+++ DATA EXCERPTS

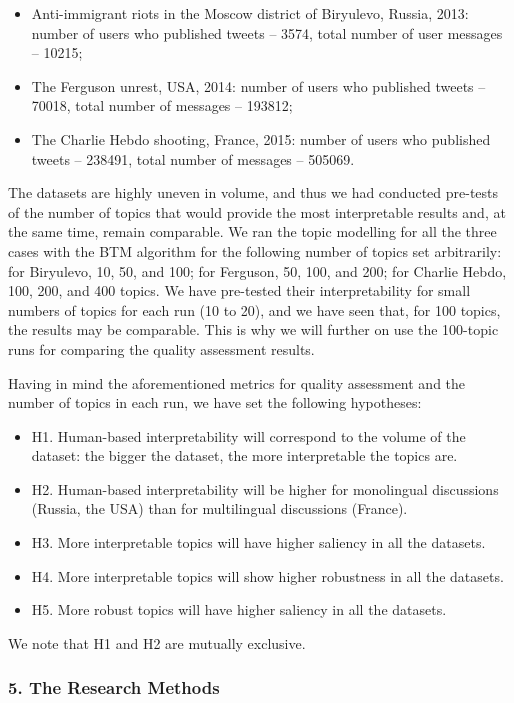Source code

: \begin{itemize}
	\item Anti-immigrant riots in the Moscow district of Biryulevo, Russia, 2013: number of users who published tweets -- 3574, total number of user messages -- 10215;
	\item The Ferguson unrest, USA, 2014: number of users who published tweets -- 70018, total number of messages -- 193812;
	\item The Charlie Hebdo shooting, France, 2015: number of users who published tweets -- 238491, total number of messages -- 505069.
\end{itemize}

The datasets are highly uneven in volume, and thus we had conducted pre-tests of the number of topics that would provide the most interpretable results and, at the same time, remain comparable. We ran the topic modelling for all the three cases with the BTM algorithm for the following number of topics set arbitrarily: for Biryulevo, 10, 50, and 100; for Ferguson, 50, 100, and 200; for Charlie Hebdo, 100, 200, and 400 topics. We have pre-tested their interpretability for small numbers of topics for each run (10 to 20), and we have seen that, for 100 topics, the results may be comparable. This is why we will further on use the 100-topic runs for comparing the quality assessment results.

Having in mind the aforementioned metrics for quality assessment and the number of topics in each run, we have set the following hypotheses:
\begin{itemize}
	\item H1. Human-based interpretability will correspond to the volume of the dataset: the bigger the dataset, the more interpretable the topics are.
	\item H2. Human-based interpretability will be higher for monolingual discussions (Russia, the USA) than for multilingual discussions (France).
	\item H3. More interpretable topics will have higher saliency in all the datasets. 
	\item H4. More interpretable topics will show higher robustness in all the datasets. 
	\item H5. More robust topics will have higher saliency in all the datasets.
\end{itemize}

We note that H1 and H2 are mutually exclusive.

\subsubsection{5. The Research Methods}


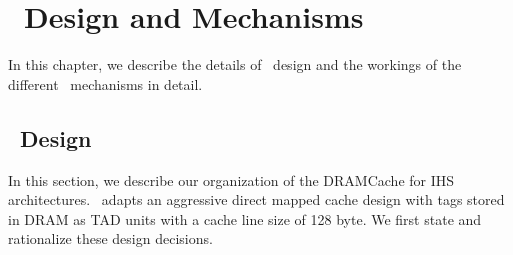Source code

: \chapter{\cachename\ Design and Mechanisms} \label{chap:hashcache}
In this chapter, we describe the details of \cachename\ design and the workings of the different \cachename\ mechanisms in detail.
\section{\cachename\ Design} \label{design}
In this section, we describe our organization of the DRAMCache for IHS architectures. \cachename\ adapts an aggressive direct mapped cache design with tags stored in DRAM as TAD units \cite{alloy} with a cache line size of 128 byte. We first state and rationalize these design decisions.

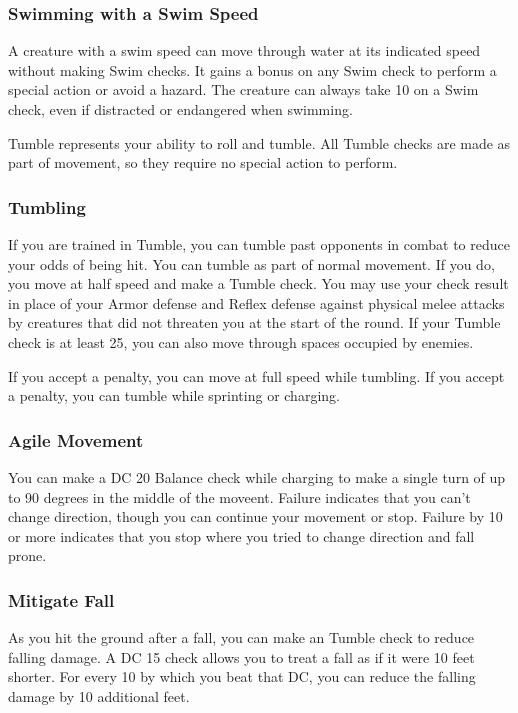 \subsubsection{Swimming with a Swim Speed}
A creature with a swim speed can move through water at its indicated speed without making Swim checks. It gains a  bonus on any Swim check to perform a special action or avoid a hazard. The creature can always take 10 on a Swim check, even if distracted or endangered when swimming.

Tumble represents your ability to roll and tumble. All Tumble checks are made as part of movement, so they require no special action to perform.

\subsubsection{Tumbling}

If you are trained in Tumble, you can tumble past opponents in combat to reduce your odds of being hit. You can tumble as part of normal movement. If you do, you move at half speed and make a Tumble check. You may use your check result in place of your Armor defense and Reflex defense against physical melee attacks by creatures that did not threaten you at the start of the round. If your Tumble check is at least 25, you can also move through spaces occupied by enemies.

If you accept a  penalty, you can move at full speed while tumbling. If you accept a  penalty, you can tumble while sprinting or charging.

\subsubsection{Agile Movement}
You can make a DC 20 Balance check while charging to make a single turn of up to 90 degrees in the middle of the moveent. Failure indicates that you can't change direction, though you can continue your movement or stop. Failure by 10 or more indicates that you stop where you tried to change direction and fall prone.

\subsubsection{Mitigate Fall}
As you hit the ground after a fall, you can make an Tumble check to reduce falling damage. A DC 15 check allows you to treat a fall as if it were 10 feet shorter. For every 10 by which you beat that DC, you can reduce the falling damage by 10 additional feet.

++++++

• **PROBLEM DETAILS**: Look over the entries above and say how many lines contain "describe"; give only the number.

• **SOLUTION**: 2